How do I use TOP to select page ranges??
I can use “select TOP 20 blah from blah” but what about for the second page, how do I specify that I want records 21 - 40?
Okay - thanks for the pointer! I’m getting there on that side of things - however another query has come up.
To work out whether to include a next page link, I need to count the number of results for the sql query but without the TOP qualifier.
I don’t seem to be able to use objRS.RecordCount to get the number of results, (a) it doesn’t seem to work even though I specified adOpenKeySet on the Open, and (b) because I am using TOP in the select statement, even if I could make it work, I’m sure it would return the number I use in the TOP statement. I need to get the total results for my query without the TOP.
So my script now makes a modified SQL statement (as well as the original) which I have made something like:-
SELECT COUNT(*) FROM Company WHERE Company_ID = '5000000'
and I have some ASP ready to use this SQL, but because its not actually a ‘results set’ that I’m getting back, rather it’s just a single value, with no field name, how do I look up that value?
Dim objCountRS
Set objCountRS = Server.CreateObject("ADODB.Recordset")
objCountRS.Open strSQLCount, objConn
If Not objCountRS.EOF Then
How do I say get the count here?
count = objCountRS("COUNT") ???
End If
objCountRS.Close
Set objCountRS = Nothing
Then you can retrieve the number of recorsets returned as
count = objCountRS.Fields("Num")
So the variable “count” will hold the number of recordsets returned.

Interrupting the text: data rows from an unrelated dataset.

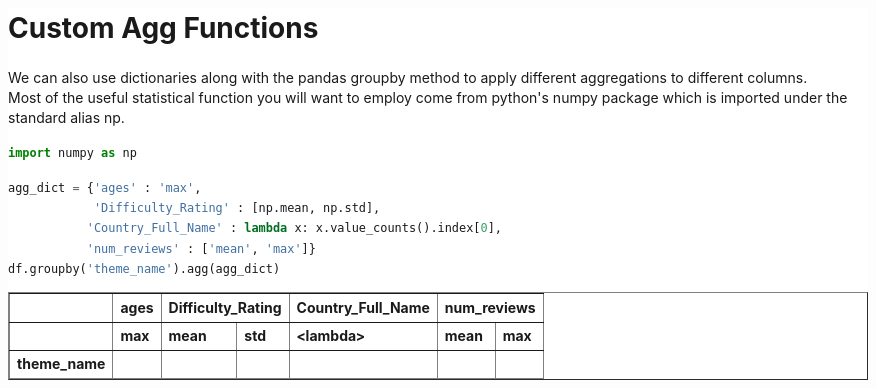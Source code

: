 

# Custom Agg Functions
We can also use dictionaries along with the pandas groupby method to apply different aggregations to different columns.  
Most of the useful statistical function you will want to employ come from python's numpy package which is imported under the standard alias np.


```python
import numpy as np
```


```python
agg_dict = {'ages' : 'max',
            'Difficulty_Rating' : [np.mean, np.std],
           'Country_Full_Name' : lambda x: x.value_counts().index[0],
           'num_reviews' : ['mean', 'max']}
df.groupby('theme_name').agg(agg_dict)
```




<div>
<style scoped>
    .dataframe tbody tr th:only-of-type {
        vertical-align: middle;
    }

    .dataframe tbody tr th {
        vertical-align: top;
    }

    .dataframe thead tr th {
        text-align: left;
    }

    .dataframe thead tr:last-of-type th {
        text-align: right;
    }
</style>
<table border="1" class="dataframe">
  <thead>
    <tr>
      <th></th>
      <th>ages</th>
      <th colspan="2" halign="left">Difficulty_Rating</th>
      <th>Country_Full_Name</th>
      <th colspan="2" halign="left">num_reviews</th>
    </tr>
    <tr>
      <th></th>
      <th>max</th>
      <th>mean</th>
      <th>std</th>
      <th>&lt;lambda&gt;</th>
      <th>mean</th>
      <th>max</th>
    </tr>
    <tr>
      <th>theme_name</th>
      <th></th>
      <th></th>
      <th></th>
      <th></th>
      <th></th>
      <th></th>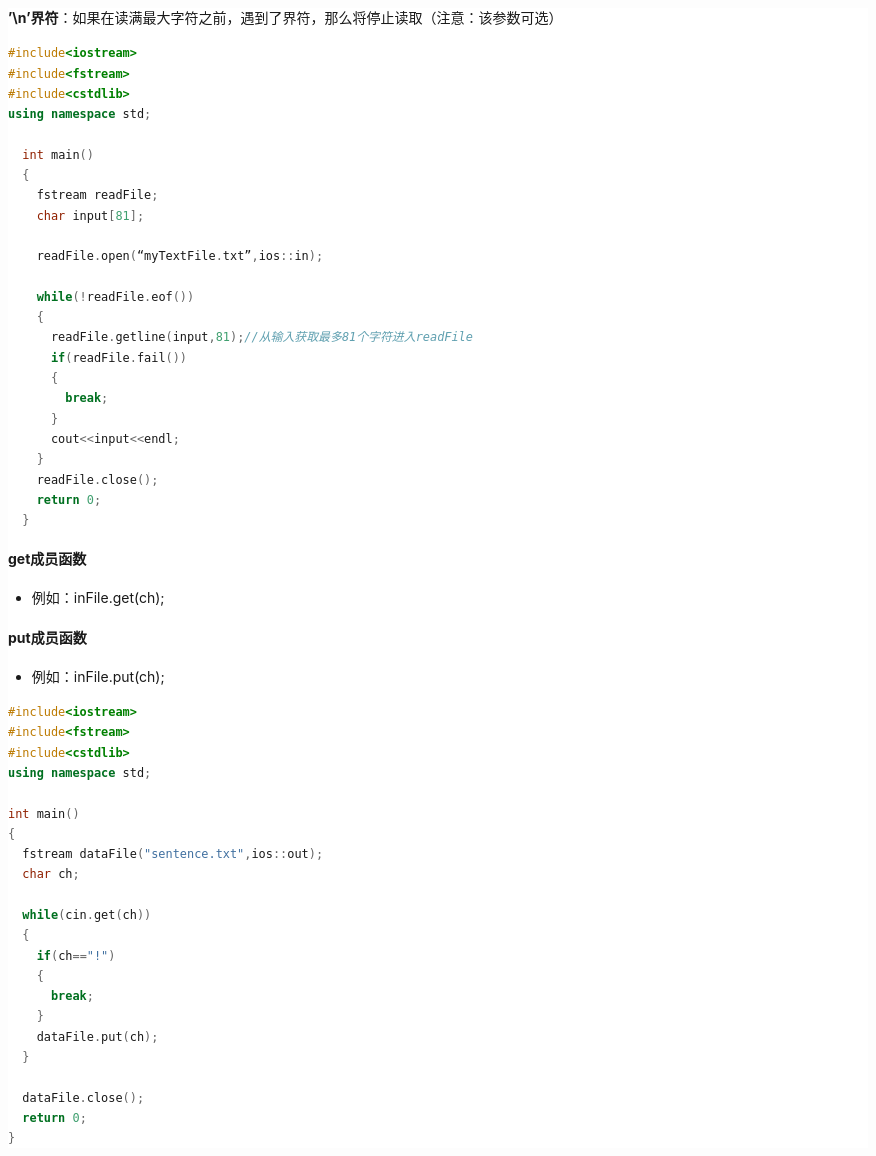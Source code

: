 **’\n’界符**：如果在读满最大字符之前，遇到了界符，那么将停止读取（注意：该参数可选）
  
  ```cpp
  #include<iostream>
  #include<fstream>
  #include<cstdlib>
  using namespace std;

    int main()
    {
      fstream readFile;
      char input[81];

      readFile.open(“myTextFile.txt”,ios::in);

      while(!readFile.eof())
      {
        readFile.getline(input,81);//从输入获取最多81个字符进入readFile
        if(readFile.fail())
        {
          break;
        }
        cout<<input<<endl;
      }
      readFile.close();
      return 0;
    }
  ```

#### get成员函数

  * 例如：inFile.get(ch);
  
#### put成员函数

  * 例如：inFile.put(ch);
```cpp
#include<iostream>
#include<fstream>
#include<cstdlib>
using namespace std;

int main()
{
  fstream dataFile("sentence.txt",ios::out);
  char ch;

  while(cin.get(ch))
  {
    if(ch=="!")
    {
      break;
    }
    dataFile.put(ch);
  }

  dataFile.close();
  return 0;
}
```

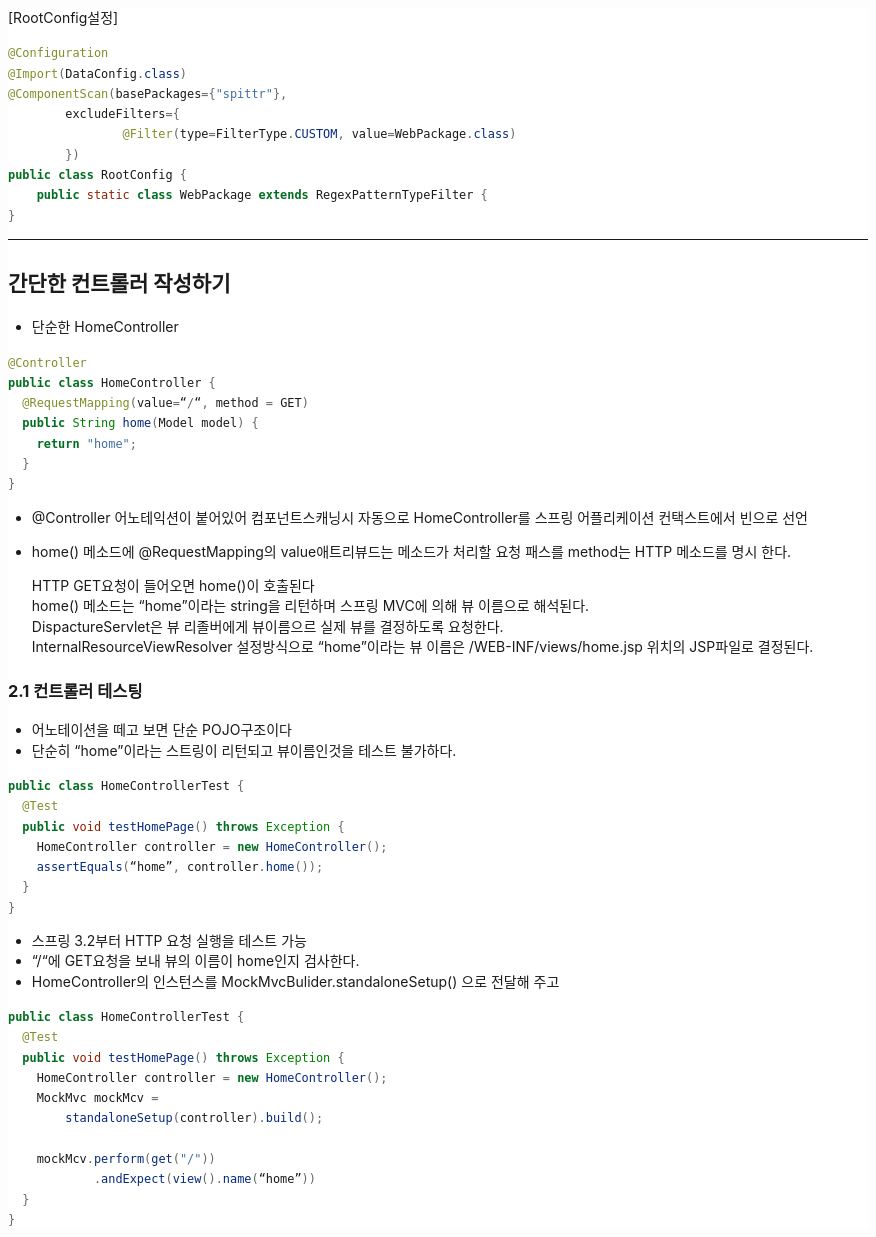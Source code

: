 [RootConfig설정]
```java
@Configuration
@Import(DataConfig.class)
@ComponentScan(basePackages={"spittr"},
        excludeFilters={
                @Filter(type=FilterType.CUSTOM, value=WebPackage.class)
        })
public class RootConfig {
    public static class WebPackage extends RegexPatternTypeFilter {
}
```
-----
## 간단한 컨트롤러 작성하기

- 단순한 HomeController
```java
@Controller
public class HomeController {
  @RequestMapping(value=“/“, method = GET)
  public String home(Model model) {
    return "home";
  }
}
```
- @Controller 어노테익션이 붙어있어 컴포넌트스캐닝시 자동으로 HomeController를 스프링 어플리케이션 컨택스트에서 빈으로 선언

- home() 메소드에 @RequestMapping의 value애트리뷰드는 메소드가 처리할 요청 패스를 method는 HTTP 메소드를 명시 한다. 

    HTTP GET요청이 들어오면 home()이 호출된다  
    home() 메소드는 “home”이라는 string을 리턴하며 스프링 MVC에 의해 뷰 이름으로 해석된다.   
    DispactureServlet은 뷰 리졸버에게 뷰이름으르 실제 뷰를 결정하도록 요청한다.  
    InternalResourceViewResolver 설정방식으로 “home”이라는 뷰 이름은  /WEB-INF/views/home.jsp 위치의 JSP파일로 결정된다.   

### 2.1 컨트롤러 테스팅
- 어노테이션을 떼고 보면 단순 POJO구조이다 
- 단순히 “home”이라는 스트링이 리턴되고 뷰이름인것을 테스트 불가하다.
```java
public class HomeControllerTest {
  @Test
  public void testHomePage() throws Exception {
    HomeController controller = new HomeController();
    assertEquals(“home”, controller.home());
  }
}
```


- 스프링 3.2부터 HTTP 요청 실행을 테스트 가능
- “/“에 GET요청을 보내 뷰의 이름이 home인지 검사한다.
- HomeController의 인스턴스를 MockMvcBulider.standaloneSetup() 으로 전달해 주고 
```java
public class HomeControllerTest {
  @Test
  public void testHomePage() throws Exception {
    HomeController controller = new HomeController();
    MockMvc mockMcv = 
        standaloneSetup(controller).build();
    
    mockMcv.perform(get("/"))
            .andExpect(view().name(“home”))
  }
}
```
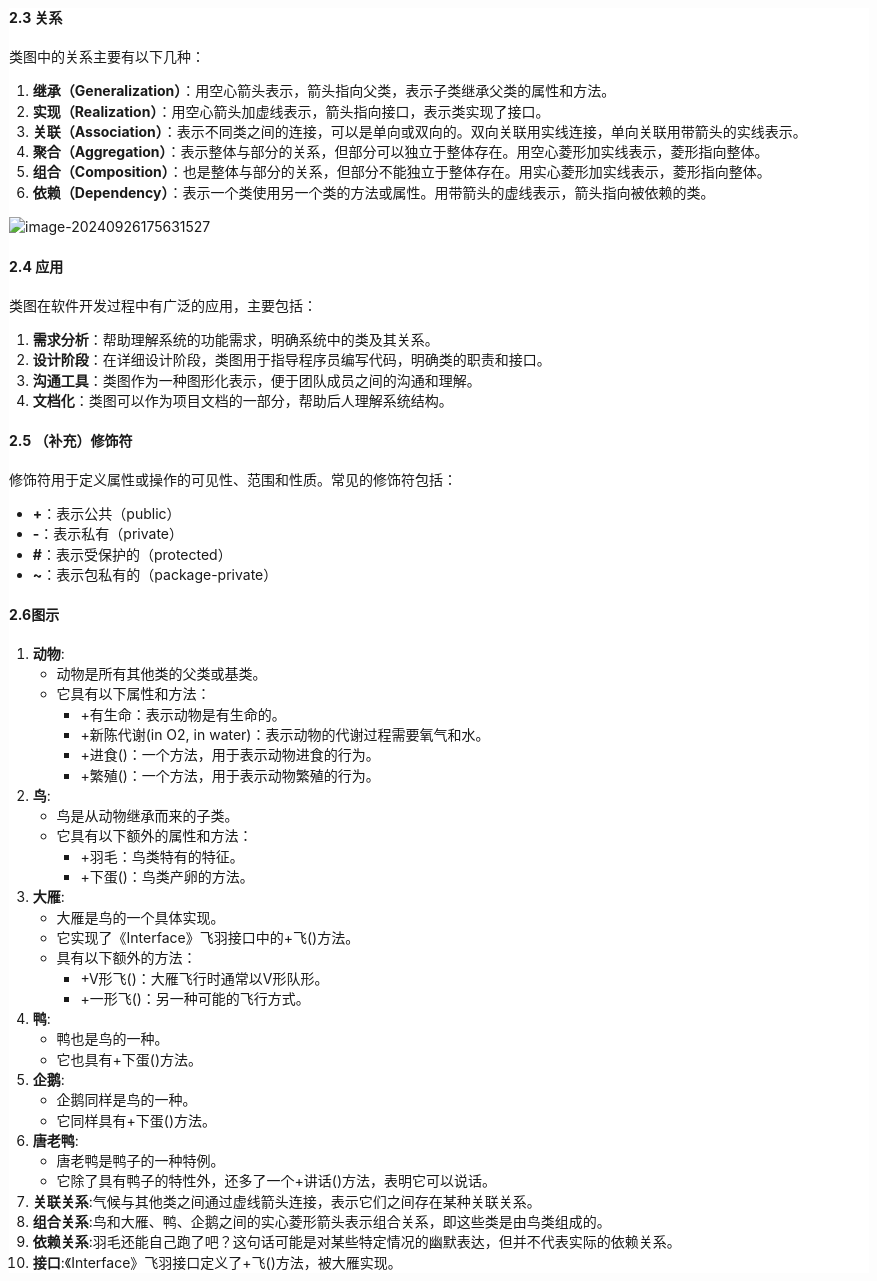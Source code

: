 #### 2.3 关系

类图中的关系主要有以下几种：

1. **继承（Generalization）**：用空心箭头表示，箭头指向父类，表示子类继承父类的属性和方法。
2. **实现（Realization）**：用空心箭头加虚线表示，箭头指向接口，表示类实现了接口。
3. **关联（Association）**：表示不同类之间的连接，可以是单向或双向的。双向关联用实线连接，单向关联用带箭头的实线表示。
4. **聚合（Aggregation）**：表示整体与部分的关系，但部分可以独立于整体存在。用空心菱形加实线表示，菱形指向整体。
5. **组合（Composition）**：也是整体与部分的关系，但部分不能独立于整体存在。用实心菱形加实线表示，菱形指向整体。
6. **依赖（Dependency）**：表示一个类使用另一个类的方法或属性。用带箭头的虚线表示，箭头指向被依赖的类。

![image-20240926175631527](F:\图片\image-20240926175631527.png)

#### 2.4 应用

类图在软件开发过程中有广泛的应用，主要包括：

1. **需求分析**：帮助理解系统的功能需求，明确系统中的类及其关系。
2. **设计阶段**：在详细设计阶段，类图用于指导程序员编写代码，明确类的职责和接口。
3. **沟通工具**：类图作为一种图形化表示，便于团队成员之间的沟通和理解。
4. **文档化**：类图可以作为项目文档的一部分，帮助后人理解系统结构。

#### 2.5 （补充）修饰符

修饰符用于定义属性或操作的可见性、范围和性质。常见的修饰符包括：

- **+**：表示公共（public）
- **-**：表示私有（private）
- **#**：表示受保护的（protected）
- **~**：表示包私有的（package-private）

#### 2.6图示

1. **动物**:
   - 动物是所有其他类的父类或基类。
   - 它具有以下属性和方法：
     - +有生命：表示动物是有生命的。
     - +新陈代谢(in O2, in water)：表示动物的代谢过程需要氧气和水。
     - +进食()：一个方法，用于表示动物进食的行为。
     - +繁殖()：一个方法，用于表示动物繁殖的行为。
2. **鸟**:
   - 鸟是从动物继承而来的子类。
   - 它具有以下额外的属性和方法：
     - +羽毛：鸟类特有的特征。
     - +下蛋()：鸟类产卵的方法。
3. **大雁**:
   - 大雁是鸟的一个具体实现。
   - 它实现了《Interface》飞羽接口中的+飞()方法。
   - 具有以下额外的方法：
     - +V形飞()：大雁飞行时通常以V形队形。
     - +一形飞()：另一种可能的飞行方式。
4. **鸭**:
   - 鸭也是鸟的一种。
   - 它也具有+下蛋()方法。
5. **企鹅**:
   - 企鹅同样是鸟的一种。
   - 它同样具有+下蛋()方法。
6. **唐老鸭**:
   - 唐老鸭是鸭子的一种特例。
   - 它除了具有鸭子的特性外，还多了一个+讲话()方法，表明它可以说话。
7. **关联关系**:气候与其他类之间通过虚线箭头连接，表示它们之间存在某种关联关系。
8. **组合关系**:鸟和大雁、鸭、企鹅之间的实心菱形箭头表示组合关系，即这些类是由鸟类组成的。
9. **依赖关系**:羽毛还能自己跑了吧？这句话可能是对某些特定情况的幽默表达，但并不代表实际的依赖关系。
10. **接口**:《Interface》飞羽接口定义了+飞()方法，被大雁实现。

Another way of dividing records in many pages is:-
select TOP 10 * from myTable order by date desc
The above query is for 1st page. Then in 2nd page, you need to place this query
select TOP 10 * from (select TOP 20 * from myTable order by date desc) order by date
Here in the 2nd query, what you are doing is getting 20 records & you have to sort out 10 records which you have used. Since we have sorted in descending order, now in the main query we sort in ascending order to get the unused records.
So the next query for the third page will be
select TOP 10 * from (select TOP 30 * from myTable order by date desc) order by date
You just have to increase the number of the records fetched in the sub-query(the inner query).
But be warned that this technique is a resource hog & will slow down everything as you reach the last pages if the table contains quite a lot of records. But it works nicely with tables that has upto 1000-2000 records.
The better technique is the one mentioned in the thread which Rudy pointed, but this technique can be used where you don’t have an ID column or the values in the ID column are not consequetive.